# Exercise instructions:
In the copy, keep the lines from the first line of the material below through the line containing "In this article, you" exactly as they are, and include no pictures.

# Supplied records:
- - -

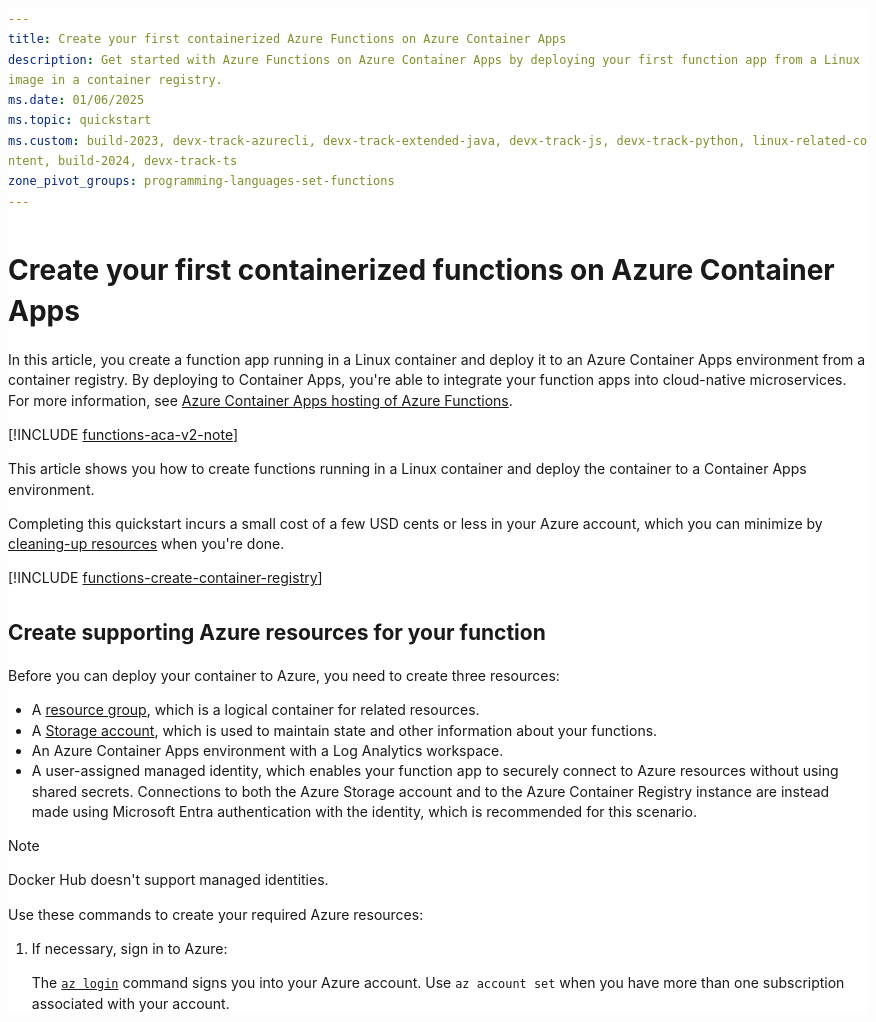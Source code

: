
 ```yaml
---
title: Create your first containerized Azure Functions on Azure Container Apps
description: Get started with Azure Functions on Azure Container Apps by deploying your first function app from a Linux image in a container registry.
ms.date: 01/06/2025
ms.topic: quickstart
ms.custom: build-2023, devx-track-azurecli, devx-track-extended-java, devx-track-js, devx-track-python, linux-related-content, build-2024, devx-track-ts
zone_pivot_groups: programming-languages-set-functions
---
```


# Create your first containerized functions on Azure Container Apps 

In this article, you create a function app running in a Linux container and deploy it to an Azure Container Apps environment from a container registry. By deploying to Container Apps, you're able to integrate your function apps into cloud-native microservices. For more information, see [Azure Container Apps hosting of Azure Functions](functions-container-apps-hosting.md).

[!INCLUDE [functions-aca-v2-note](../../includes/functions-aca-v2-note.md)]

This article shows you how to create functions running in a Linux container and deploy the container to a Container Apps environment. 

Completing this quickstart incurs a small cost of a few USD cents or less in your Azure account, which you can minimize by [cleaning-up resources](#clean-up-resources) when you're done.

[!INCLUDE [functions-create-container-registry](../../includes/functions-create-container-registry.md)]

## Create supporting Azure resources for your function

Before you can deploy your container to Azure, you need to create three resources:

* A [resource group](../azure-resource-manager/management/overview.md), which is a logical container for related resources.
* A [Storage account](../storage/common/storage-account-create.md), which is used to maintain state and other information about your functions.
* An Azure Container Apps environment with a Log Analytics workspace.
* A user-assigned managed identity, which enables your function app to securely connect to Azure resources without using shared secrets. Connections to both the Azure Storage account and to the Azure Container Registry instance are instead made using Microsoft Entra authentication with the identity, which is recommended for this scenario.

>[!NOTE]  
>Docker Hub doesn't support managed identities. 

Use these commands to create your required Azure resources: 

1. If necessary, sign in to Azure:

    The [`az login`](/cli/azure/reference-index#az-login) command signs you into your Azure account. Use `az account set` when you have more than one subscription associated with your account.
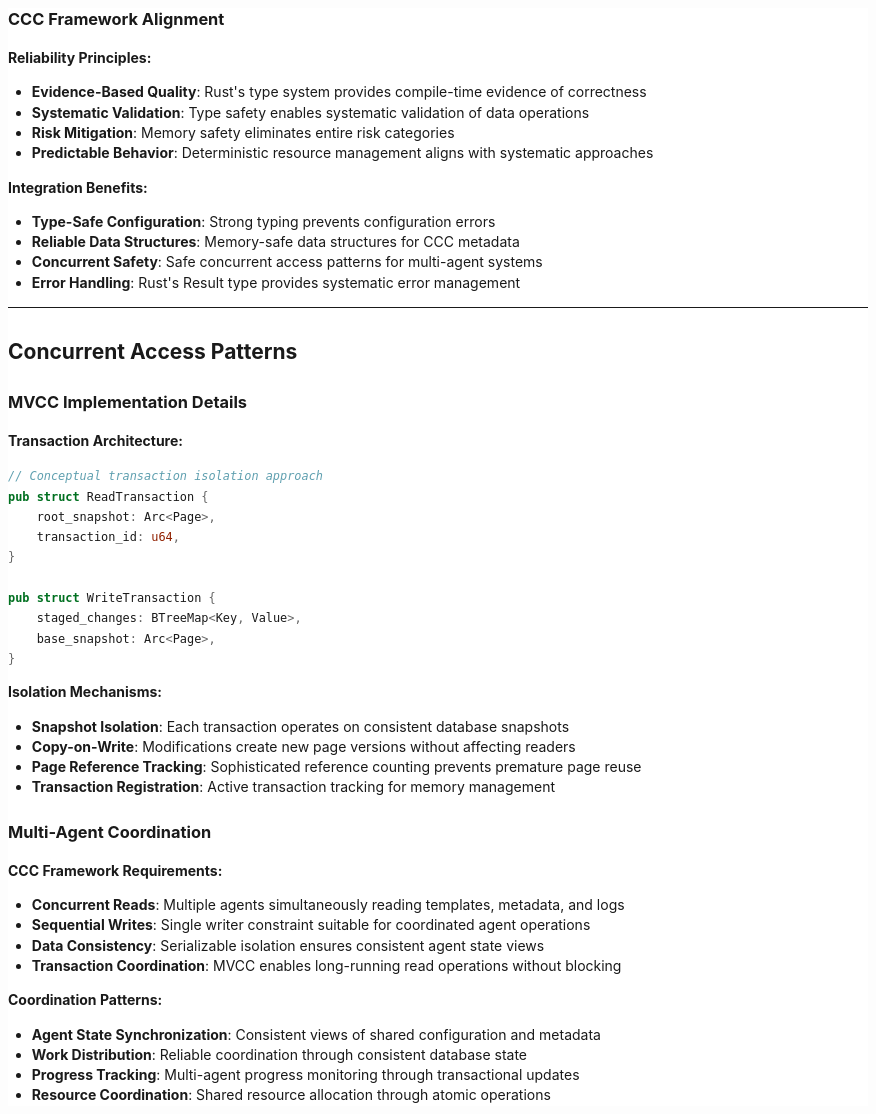 ### CCC Framework Alignment

**Reliability Principles:**
- **Evidence-Based Quality**: Rust's type system provides compile-time evidence of correctness
- **Systematic Validation**: Type safety enables systematic validation of data operations
- **Risk Mitigation**: Memory safety eliminates entire risk categories
- **Predictable Behavior**: Deterministic resource management aligns with systematic approaches

**Integration Benefits:**
- **Type-Safe Configuration**: Strong typing prevents configuration errors
- **Reliable Data Structures**: Memory-safe data structures for CCC metadata
- **Concurrent Safety**: Safe concurrent access patterns for multi-agent systems
- **Error Handling**: Rust's Result type provides systematic error management

---

## Concurrent Access Patterns

### MVCC Implementation Details

**Transaction Architecture:**
```rust
// Conceptual transaction isolation approach
pub struct ReadTransaction {
    root_snapshot: Arc<Page>,
    transaction_id: u64,
}

pub struct WriteTransaction {
    staged_changes: BTreeMap<Key, Value>,
    base_snapshot: Arc<Page>,
}
```

**Isolation Mechanisms:**
- **Snapshot Isolation**: Each transaction operates on consistent database snapshots
- **Copy-on-Write**: Modifications create new page versions without affecting readers
- **Page Reference Tracking**: Sophisticated reference counting prevents premature page reuse
- **Transaction Registration**: Active transaction tracking for memory management

### Multi-Agent Coordination

**CCC Framework Requirements:**
- **Concurrent Reads**: Multiple agents simultaneously reading templates, metadata, and logs
- **Sequential Writes**: Single writer constraint suitable for coordinated agent operations
- **Data Consistency**: Serializable isolation ensures consistent agent state views
- **Transaction Coordination**: MVCC enables long-running read operations without blocking

**Coordination Patterns:**
- **Agent State Synchronization**: Consistent views of shared configuration and metadata
- **Work Distribution**: Reliable coordination through consistent database state
- **Progress Tracking**: Multi-agent progress monitoring through transactional updates
- **Resource Coordination**: Shared resource allocation through atomic operations
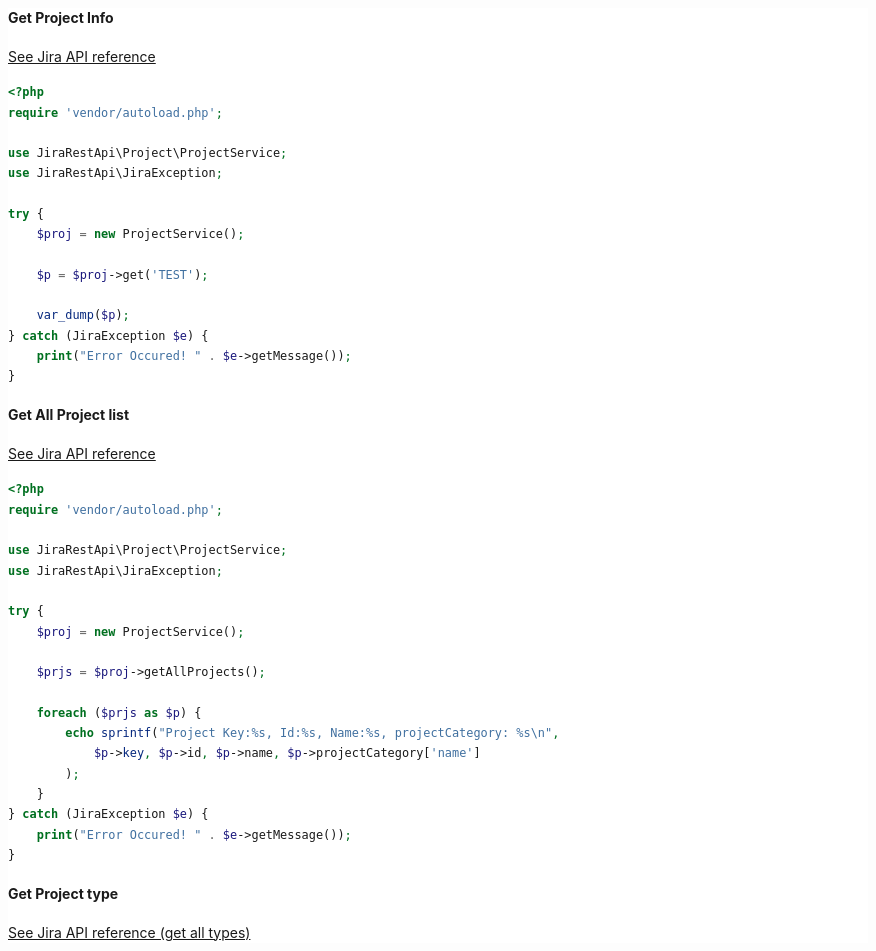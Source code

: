 #### Get Project Info

[See Jira API reference](https://docs.atlassian.com/software/jira/docs/api/REST/latest/#api/2/project-getProject)

```php
<?php
require 'vendor/autoload.php';

use JiraRestApi\Project\ProjectService;
use JiraRestApi\JiraException;

try {
    $proj = new ProjectService();

    $p = $proj->get('TEST');
	
    var_dump($p);			
} catch (JiraException $e) {
	print("Error Occured! " . $e->getMessage());
}
```

#### Get All Project list

[See Jira API reference](https://docs.atlassian.com/software/jira/docs/api/REST/latest/#api/2/project-getAllProjects)

```php
<?php
require 'vendor/autoload.php';

use JiraRestApi\Project\ProjectService;
use JiraRestApi\JiraException;

try {
    $proj = new ProjectService();

    $prjs = $proj->getAllProjects();

    foreach ($prjs as $p) {
        echo sprintf("Project Key:%s, Id:%s, Name:%s, projectCategory: %s\n",
            $p->key, $p->id, $p->name, $p->projectCategory['name']
        );			
    }			
} catch (JiraException $e) {
	print("Error Occured! " . $e->getMessage());
}

```

#### Get Project type

[See Jira API reference (get all types)](https://docs.atlassian.com/software/jira/docs/api/REST/latest/#api/2/project/type-getAllProjectTypes)
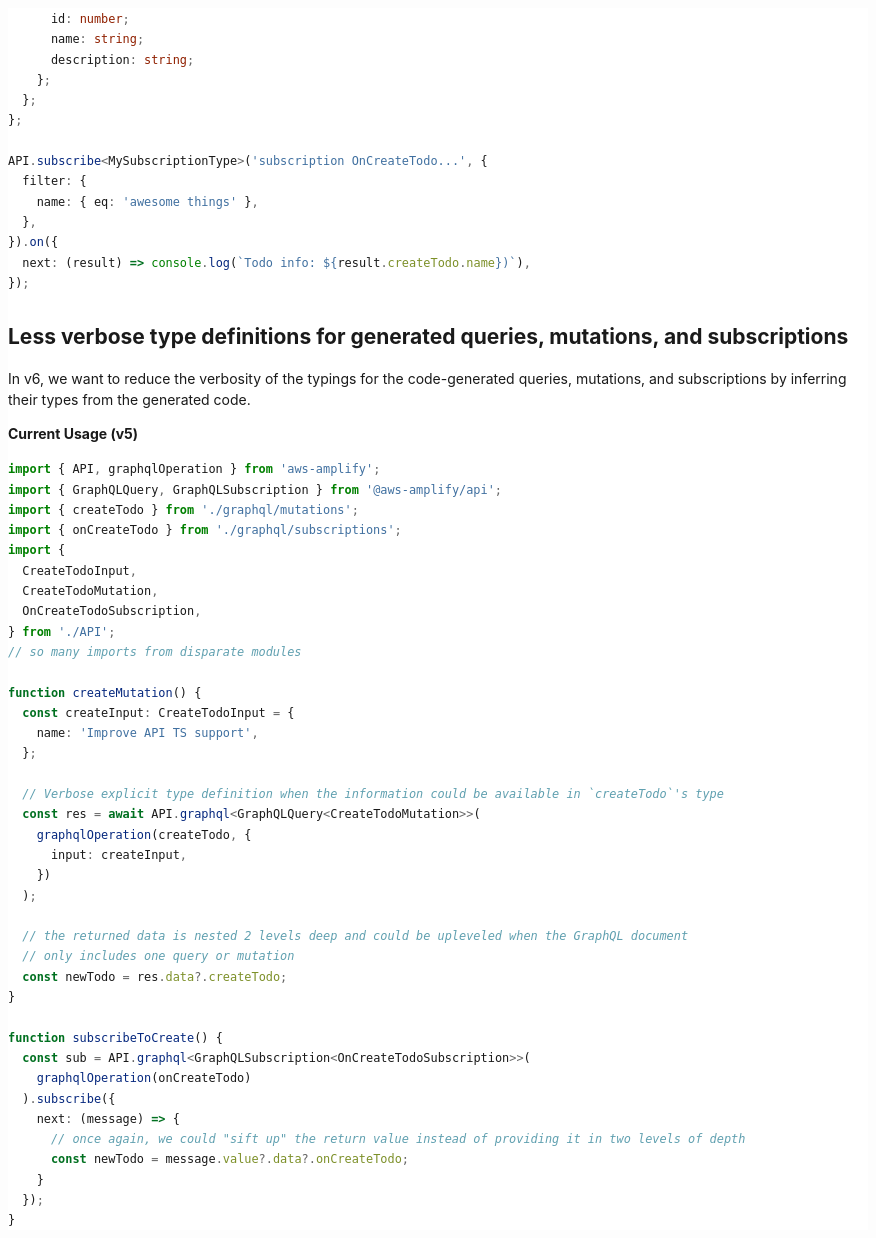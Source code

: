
```typescript
      id: number;
      name: string;
      description: string;
    };
  };
};

API.subscribe<MySubscriptionType>('subscription OnCreateTodo...', {
  filter: {
    name: { eq: 'awesome things' },
  },
}).on({
  next: (result) => console.log(`Todo info: ${result.createTodo.name})`),
});
```

## Less verbose type definitions for generated queries, mutations, and subscriptions
In v6, we want to reduce the verbosity of the typings for the code-generated queries, mutations, and subscriptions by inferring their types from the generated code.

**Current Usage (v5)**
```ts
import { API, graphqlOperation } from 'aws-amplify';
import { GraphQLQuery, GraphQLSubscription } from '@aws-amplify/api';
import { createTodo } from './graphql/mutations';
import { onCreateTodo } from './graphql/subscriptions';
import {
  CreateTodoInput,
  CreateTodoMutation,
  OnCreateTodoSubscription,
} from './API';
// so many imports from disparate modules 

function createMutation() {
  const createInput: CreateTodoInput = {
    name: 'Improve API TS support',
  };

  // Verbose explicit type definition when the information could be available in `createTodo`'s type
  const res = await API.graphql<GraphQLQuery<CreateTodoMutation>>(
    graphqlOperation(createTodo, {
      input: createInput,
    })
  );

  // the returned data is nested 2 levels deep and could be upleveled when the GraphQL document
  // only includes one query or mutation
  const newTodo = res.data?.createTodo;
}

function subscribeToCreate() {
  const sub = API.graphql<GraphQLSubscription<OnCreateTodoSubscription>>(
    graphqlOperation(onCreateTodo)
  ).subscribe({
    next: (message) => {
      // once again, we could "sift up" the return value instead of providing it in two levels of depth
      const newTodo = message.value?.data?.onCreateTodo;
    }
  });
}
```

- - -

# Answer below:
Source code

:
 ```yaml
---
title: Create your first containerized Azure Functions on Azure Container Apps
description: Get started with Azure Functions on Azure Container Apps by deploying your first function app from a Linux image in a container registry.
ms.date: 01/06/2025
ms.topic: quickstart
ms.custom: build-2023, devx-track-azurecli, devx-track-extended-java, devx-track-js, devx-track-python, linux-related-content, build-2024, devx-track-ts
zone_pivot_groups: programming-languages-set-functions
---
```


# Create your first containerized functions on Azure Container Apps 

In this article, you create a function app running in a Linux container and deploy it to an Azure Container Apps environment from a container registry. By deploying to Container Apps, you're able to integrate your function apps into cloud-native microservices. For more information, see [Azure Container Apps hosting of Azure Functions](functions-container-apps-hosting.md).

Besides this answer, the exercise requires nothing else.